Why Apache 2.0 Licensing Changes the Commercial Equation
Licensing is often where ambitious AI projects stall. Even strong multimodal video generation systems become non-starters if developers face unclear or restrictive terms. Lance’s Apache 2.0 license shortens the path from research to revenue by letting teams integrate, customize, and ship products without protracted negotiations or vendor approval. That matters for startups building visual search, ad creation tools, product mockup pipelines, or short-form video editors that require tight integration and domain-specific fine-tuning. Open source multimodal AI under permissive licenses also helps avoid vendor lock-in: companies can adapt the model to their infrastructure, maintain their own forks, or swap components as their needs evolve. However, an open license does not remove responsibility. Teams still must rigorously test behavior, moderation, copyright risk, bias, and edge cases, especially when models generate highly realistic imagery and video that may carry legal or reputational consequences.
Google’s Gemini 3.5 and Omni Put Efficiency at the Center
While Lance emphasizes openness, Google’s latest Gemini models highlight a parallel trend: efficient AI models that still deliver strong multimodal performance. Gemini 3.5 Flash is positioned as the default Gemini experience, delivering intelligence that rivals larger flagship models at the kind of speeds users expect from the Flash series. Google explicitly frames it as the strongest agentic and coding Gemini model to date, outperforming Gemini 3.1 Pro on demanding coding and agentic benchmarks while leading in multimodal understanding. In parallel, Gemini Omni introduces multimodal video generation that accepts combinations of images, audio, video, and text as input to create high-quality, knowledge-grounded video. Omni Flash further enables conversational editing, preserving the core scene while users iteratively refine details. This focus on responsiveness, realism, and conversational control shows how proprietary providers are optimizing for usability and efficiency, not just chasing maximum model size.

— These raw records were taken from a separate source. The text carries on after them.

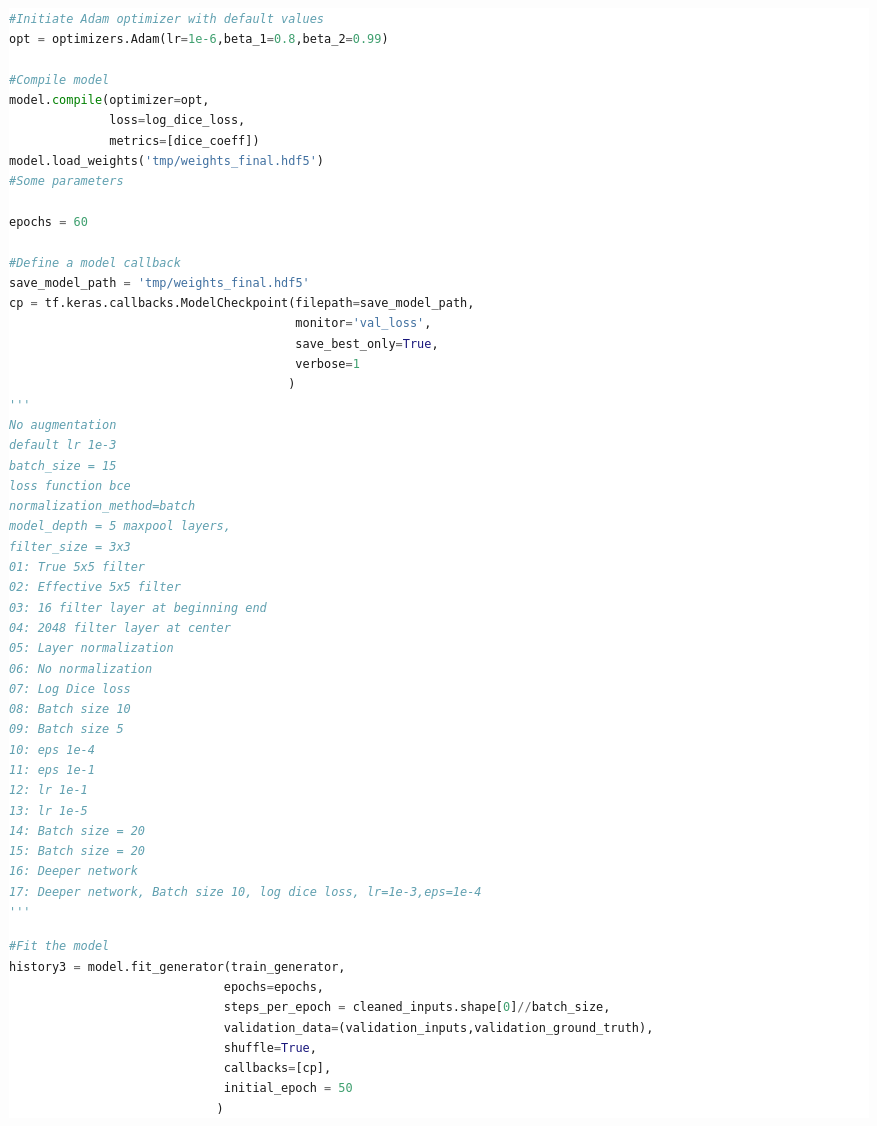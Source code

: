 
```python
#Initiate Adam optimizer with default values
opt = optimizers.Adam(lr=1e-6,beta_1=0.8,beta_2=0.99)

#Compile model
model.compile(optimizer=opt, 
              loss=log_dice_loss, 
              metrics=[dice_coeff])
model.load_weights('tmp/weights_final.hdf5')
#Some parameters

epochs = 60

#Define a model callback
save_model_path = 'tmp/weights_final.hdf5'
cp = tf.keras.callbacks.ModelCheckpoint(filepath=save_model_path, 
                                        monitor='val_loss',
                                        save_best_only=True, 
                                        verbose=1
                                       )
'''
No augmentation
default lr 1e-3 
batch_size = 15 
loss function bce 
normalization_method=batch
model_depth = 5 maxpool layers, 
filter_size = 3x3
01: True 5x5 filter
02: Effective 5x5 filter
03: 16 filter layer at beginning end
04: 2048 filter layer at center
05: Layer normalization
06: No normalization
07: Log Dice loss
08: Batch size 10
09: Batch size 5
10: eps 1e-4
11: eps 1e-1
12: lr 1e-1
13: lr 1e-5
14: Batch size = 20
15: Batch size = 20
16: Deeper network
17: Deeper network, Batch size 10, log dice loss, lr=1e-3,eps=1e-4
'''
```

```python
#Fit the model
history3 = model.fit_generator(train_generator,
                              epochs=epochs,
                              steps_per_epoch = cleaned_inputs.shape[0]//batch_size,
                              validation_data=(validation_inputs,validation_ground_truth),
                              shuffle=True,
                              callbacks=[cp],
                              initial_epoch = 50
                             )
```
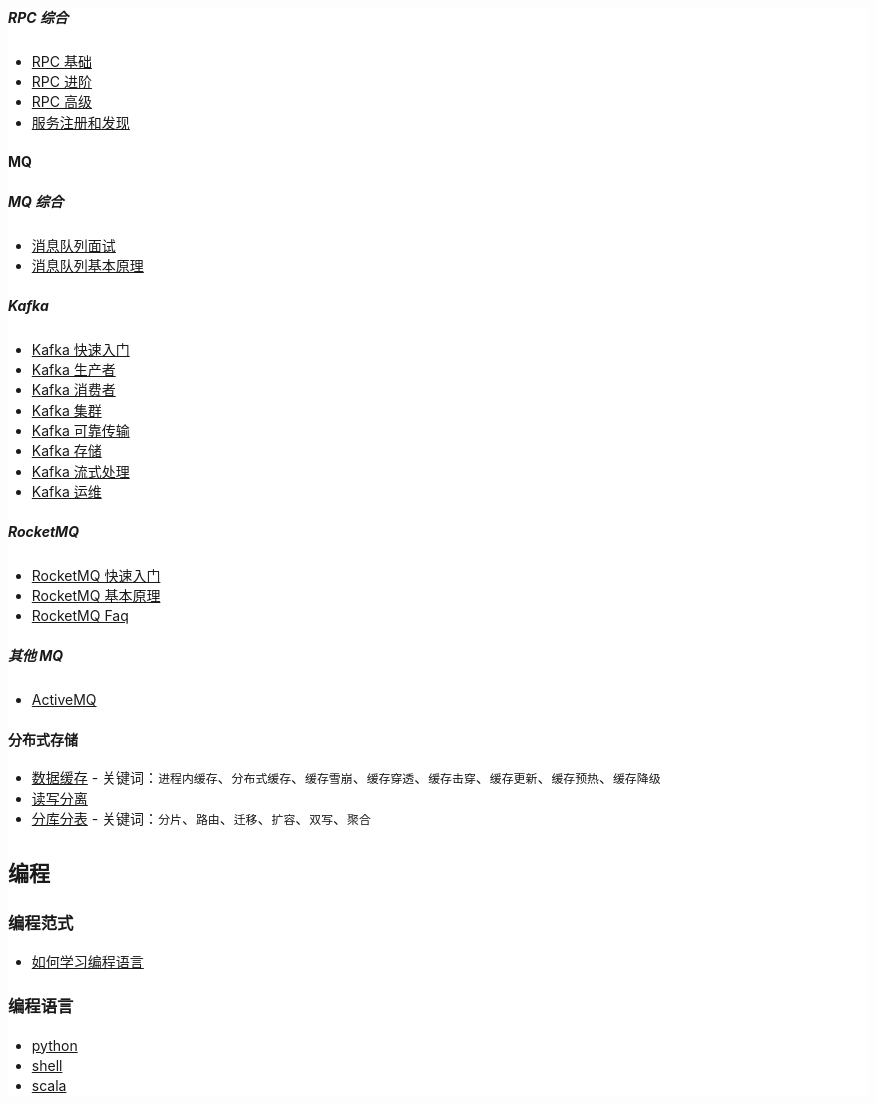 ##### RPC 综合

- [RPC 基础](source/_posts/15.分布式/21.分布式通信/01.RPC/00.RPC综合/01.RPC基础.md)
- [RPC 进阶](source/_posts/15.分布式/21.分布式通信/01.RPC/00.RPC综合/02.RPC进阶.md)
- [RPC 高级](source/_posts/15.分布式/21.分布式通信/01.RPC/00.RPC综合/03.RPC高级.md)
- [服务注册和发现](source/_posts/15.分布式/21.分布式通信/01.RPC/00.RPC综合/11.服务注册和发现.md)

#### MQ

##### MQ 综合

- [消息队列面试](source/_posts/15.分布式/21.分布式通信/02.MQ/00.MQ综合/01.消息队列面试.md)
- [消息队列基本原理](source/_posts/15.分布式/21.分布式通信/02.MQ/00.MQ综合/02.消息队列基本原理.md)

##### Kafka

- [Kafka 快速入门](source/_posts/15.分布式/21.分布式通信/02.MQ/01.Kafka/01.Kafka快速入门.md)
- [Kafka 生产者](source/_posts/15.分布式/21.分布式通信/02.MQ/01.Kafka/02.Kafka生产者.md)
- [Kafka 消费者](source/_posts/15.分布式/21.分布式通信/02.MQ/01.Kafka/03.Kafka消费者.md)
- [Kafka 集群](source/_posts/15.分布式/21.分布式通信/02.MQ/01.Kafka/04.Kafka集群.md)
- [Kafka 可靠传输](source/_posts/15.分布式/21.分布式通信/02.MQ/01.Kafka/05.Kafka可靠传输.md)
- [Kafka 存储](source/_posts/15.分布式/21.分布式通信/02.MQ/01.Kafka/06.Kafka存储.md)
- [Kafka 流式处理](source/_posts/15.分布式/21.分布式通信/02.MQ/01.Kafka/07.Kafka流式处理.md)
- [Kafka 运维](source/_posts/15.分布式/21.分布式通信/02.MQ/01.Kafka/08.Kafka运维.md)

##### RocketMQ

- [RocketMQ 快速入门](source/_posts/15.分布式/21.分布式通信/02.MQ/02.RocketMQ/01.RocketMQ快速入门.md)
- [RocketMQ 基本原理](source/_posts/15.分布式/21.分布式通信/02.MQ/02.RocketMQ/02.RocketMQ基本原理.md)
- [RocketMQ Faq](source/_posts/15.分布式/21.分布式通信/02.MQ/02.RocketMQ/99.RocketMQFaq.md)

##### 其他 MQ

- [ActiveMQ](source/_posts/15.分布式/21.分布式通信/02.MQ/99.其他MQ/01.ActiveMQ.md)

#### 分布式存储

- [数据缓存](source/_posts/15.分布式/22.分布式存储/01.数据缓存.md) - 关键词：`进程内缓存`、`分布式缓存`、`缓存雪崩`、`缓存穿透`、`缓存击穿`、`缓存更新`、`缓存预热`、`缓存降级`
- [读写分离](source/_posts/15.分布式/22.分布式存储/02.读写分离.md)
- [分库分表](source/_posts/15.分布式/22.分布式存储/03.分库分表.md) - 关键词：`分片`、`路由`、`迁移`、`扩容`、`双写`、`聚合`

## 编程

### 编程范式

- [如何学习编程语言](source/_posts/02.编程/01.编程范式/01.如何学习编程语言.md)

### 编程语言

- [python](source/_posts/02.编程/02.编程语言/01.python.md)
- [shell](source/_posts/02.编程/02.编程语言/02.shell.md)
- [scala](source/_posts/02.编程/02.编程语言/03.scala.md)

Open Multimodal AI Is Reshaping Competitive Pressure
The rise of commercially viable open source multimodal AI is altering how major labs compete. Open models like Lance do not need to match every frontier benchmark; they only need to be good enough, flexible enough, and cheap enough for specific workflows. That reality nudges closed providers to prioritize efficient AI models that can be widely deployed, rather than relying solely on massive, expensive systems as differentiators. Google’s emphasis on speed and agentic strength in Gemini 3.5 Flash, and on intuitive physical reasoning in Gemini Omni, reflects this shift toward practical capability and latency-sensitive use cases. For enterprises and developers, the emerging choice is not simply open versus closed, but which mix of openness, cost, and performance best fits each product. The more credible open options exist, the more pressure closed ecosystems face to lower friction and offer competitive performance-per-dollar and performance-per-watt.
A New Playbook for Developers: Control, Customization, and Cost
Together, Lance and Gemini mark a turning point where multimodal AI becomes infrastructure developers can shape rather than just consume. Open source multimodal AI with commercial-friendly licenses gives startups a path to build products without being locked into a single vendor’s roadmap or pricing. They can fine-tune image and video capabilities around narrow styles, integrate editing directly into existing interfaces, or bring visual understanding closer to sensitive customer data. At the same time, proprietary offerings like Gemini 3.5 Flash and Gemini Omni provide highly polished, scalable options for teams that prioritize managed services and integrated safety systems. The net effect is a more accessible AI development landscape: multimodal video generation, intelligent coding agents, and creative workflows are no longer the exclusive domain of the largest platforms. Instead, they are becoming modular tools that teams of all sizes can adopt, adapt, and combine.